KfW-ifo SME Barometer: SME business confidence drops sharply in current lockdown

  • Retail in freefall, services even more negative in January than in previous month
  • Only manufacturing is able to decouple from pandemic activity
  • Germany’s economic output is set to contract significantly in the first quarter

The long lockdown is impacting on Germany’s small and medium-sized enterprises and weighing on sentiment, as shown by the current KfW-ifo SME Barometer. SMEs business sentiment was down 4.2 points to -14.8 balance points in January. Despite the notable decline, however, confidence is still nowhere near the record low recorded during the first lockdown (-42.5 balance points in April 2020). Situation assessments (-5.3 points to -13.0 balance points) and business expectations (-3.1 points to -16.6 balance points) are both currently down. Factors that likely contributed to pessimism were uncertainty about the end of the lockdown and disappointment in the slow pace of the vaccine rollout in Germany and the EU.

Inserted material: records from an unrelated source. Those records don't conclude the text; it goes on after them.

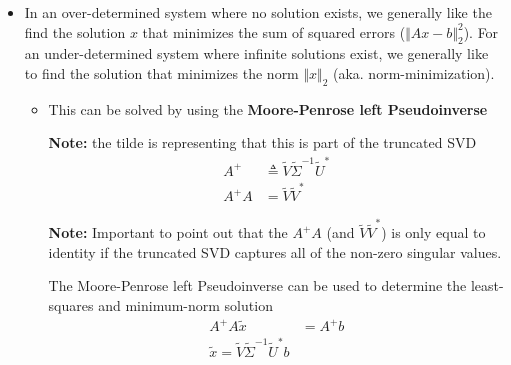 \documentclass[11.5pt,a4paper]{article}
\begin{document}
\begin{itemize}
\begin{itemize}
        \item \textbf{Summary:} if $b \in col(A)$ and $dim(ker(A)) \neq 0$ then there is an infinite number of solutions, $x$. If $b \notin col(A)$ then there are no solutions. 
        
        Essentially, the $dim(ker(A))$ is $n - rank(A)$ where $n$ is the number of columns in $A$. If $dim(ker(A)) > 0$ then the number of variables is greater than constraints. If $dim(ker(A)) = 0$ then number of variables is equal to the number of constraints. 

        \item The fundamental subspaces follow the following equations (where $A$ is $\mathbb{R}^{m\times n}$):
        \begin{align*}
            col(A) \oplus ker(A^*) = \mathbb{R}^n \\
            col(A^*) \oplus ker(A) = \mathbb{R}^n
        \end{align*}
    \end{itemize}
    \item In an over-determined system where no solution exists, we generally like the find the solution $x$ that minimizes the sum of squared errors ($\Vert Ax - b \Vert_2^2 $). For an under-determined system where infinite solutions exist, we generally like to find the solution that minimizes the norm $\Vert x \Vert_2$ (aka. norm-minimization).
    \begin{itemize}
        \item This can be solved by using the \textbf{Moore-Penrose left Pseudoinverse}
        
        \textbf{Note:} the tilde is representing that this is part of the truncated SVD
        \begin{align*}
            A^{+} &\triangleq \tilde{V}\tilde{\Sigma}^{-1}\tilde{U}^*\\
            A^{+}A &= \tilde{V}\tilde{V}^*
        \end{align*}

        \textbf{Note:} Important to point out that the $A^{+}A$ (and $\tilde{V}\tilde{V}^*$) is only equal to identity if the truncated SVD captures all of the non-zero singular values. 
        
        The Moore-Penrose left Pseudoinverse can be used to determine the least-squares and minimum-norm solution
        \begin{align*}
            A^{+}A\tilde{x} &= A^{+}b \\
            \tilde{x} = \tilde{V}\tilde{\Sigma}^{-1}\tilde{U}^*b
        \end{align*}


\end{itemize}
\end{itemize}
\end{document}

Small and medium-sized retailers are hit harder than all other sectors. Their business sentiment literally nosedived to -27.5 points, as most shops have had to remain closed already since mid-December. And given the rather slow decline in infection rates it is unclear when they can reopen. Moreover, the end of the temporary VAT reduction has likely been weighing on turnovers since the start of the year. Still, at now 26.7 balance points, business sentiment among SME retailers remains well above the low of April last year (-42.3 balance points). In the meantime, sentiment among small and medium-sized service businesses fell by 3.4 points to -23.6 balance points. The segment already experienced the sharpest drop in confidence in autumn. Comprising hospitality, entertainment, culture, sport and personal services, it does, after all, include the sectors that have already been directly impacted by a lockdown since the beginning of November. SME wholesalers (-4.4 points to -13.1 balance points) and the construction and civil engineering sector (-5.8 points to 1.7 balance points) also reported a drop in confidence in January. SME manufacturers were the only ones to succeed in decoupling from the broad negative trend, reporting a slight improvement in confidence (+0.8 to -4.1 points).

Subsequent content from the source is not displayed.